Now, almost 10 months since the first Tata news stories broke, Tata Steel have completed the £100m sale of its speciality steels business to Liberty House, safeguarding 1,700 jobs and creating 300 more in the north of England.
The deal will secure the future of sites in Rotherham, Stocksbridge and Brinsworth, as well as other sites in Bolton and Wednesbury. It also includes a pair of distribution centres in China. Liberty House have announced that they intend to invest up to £20m in the new plant and equipment over the next year in order to boost competitiveness in a post-Brexit landscape.
Sanjeev Gupta, the head of Liberty House, said the deal represented “a big vote of confidence in the future of British industry”.
He added: “With the right business model and an innovative approach, the UK steel and engineering sectors can recover and thrive. The government is now pursuing a new post-Brexit industrial strategy and steel must be at the heart of that strategy.
“The speciality steels business is a global leader in its field, with a highly-skilled and well-motivated workforce and we are eager to invest so it can grow and achieve its full potential.”
The extra 300 jobs will primarily take the form of production jobs in the Yorkshire plants, however, Liberty said that it had “bigger plans” across the wider business, too. That’s good news for the wider UK manufacturing, which will benefit from a strong steel industry, with local steel available for the production of stainless steel parts, like our adaptors.
Roy Rickhuss, the general secretary of Community, the steelworkers’ trade union, welcomed the deal, saying: “The completion of the sale will bring some welcome certainty to a workforce that has faced a tough time over recent months and years.

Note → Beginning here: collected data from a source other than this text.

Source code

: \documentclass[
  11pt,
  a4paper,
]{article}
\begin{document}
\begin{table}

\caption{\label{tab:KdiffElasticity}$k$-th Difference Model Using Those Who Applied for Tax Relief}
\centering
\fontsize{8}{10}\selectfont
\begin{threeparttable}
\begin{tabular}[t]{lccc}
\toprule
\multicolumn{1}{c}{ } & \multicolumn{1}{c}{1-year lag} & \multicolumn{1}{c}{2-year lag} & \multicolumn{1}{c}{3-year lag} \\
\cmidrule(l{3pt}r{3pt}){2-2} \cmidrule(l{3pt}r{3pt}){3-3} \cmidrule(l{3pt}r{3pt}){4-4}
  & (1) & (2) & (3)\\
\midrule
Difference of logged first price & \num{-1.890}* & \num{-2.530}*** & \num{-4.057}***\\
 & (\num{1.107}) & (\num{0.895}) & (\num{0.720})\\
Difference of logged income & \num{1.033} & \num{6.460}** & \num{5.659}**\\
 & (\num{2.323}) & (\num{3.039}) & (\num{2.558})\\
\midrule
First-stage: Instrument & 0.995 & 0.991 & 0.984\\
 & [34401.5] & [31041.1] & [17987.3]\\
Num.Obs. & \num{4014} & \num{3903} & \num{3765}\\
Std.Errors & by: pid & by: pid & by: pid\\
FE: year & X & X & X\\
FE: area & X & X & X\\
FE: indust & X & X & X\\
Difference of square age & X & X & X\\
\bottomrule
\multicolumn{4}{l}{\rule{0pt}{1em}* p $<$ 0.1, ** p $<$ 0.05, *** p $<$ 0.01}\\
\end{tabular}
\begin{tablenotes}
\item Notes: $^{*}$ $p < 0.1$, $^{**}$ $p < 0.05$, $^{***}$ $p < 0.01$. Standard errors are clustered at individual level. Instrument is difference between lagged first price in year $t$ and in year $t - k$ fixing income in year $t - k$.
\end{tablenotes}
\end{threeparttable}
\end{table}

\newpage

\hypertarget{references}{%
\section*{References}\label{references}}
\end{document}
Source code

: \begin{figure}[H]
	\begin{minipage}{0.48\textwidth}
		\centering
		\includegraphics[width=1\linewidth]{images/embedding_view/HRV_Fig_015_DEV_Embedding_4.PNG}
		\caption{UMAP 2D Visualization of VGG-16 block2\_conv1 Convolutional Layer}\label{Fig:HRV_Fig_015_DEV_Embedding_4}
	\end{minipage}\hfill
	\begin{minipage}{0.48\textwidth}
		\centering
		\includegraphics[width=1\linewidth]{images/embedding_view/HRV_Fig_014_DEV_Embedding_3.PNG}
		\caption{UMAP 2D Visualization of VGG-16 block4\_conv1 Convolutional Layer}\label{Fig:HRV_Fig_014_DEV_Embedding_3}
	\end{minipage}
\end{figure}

It demonstrates that with the right vision there are opportunities for the UK steel industry to grow.”
Tony Brady, the national officer at the union Unite, said the deal brought to an end “months of agonising uncertainty” for workers. “This is a workforce which has done everything asked of them over the last few years to give speciality steelmaking a fighting chance in the UK. Liberty House’s commitments on jobs and new investment are a welcome recognition of the skills of a dedicated workforce.”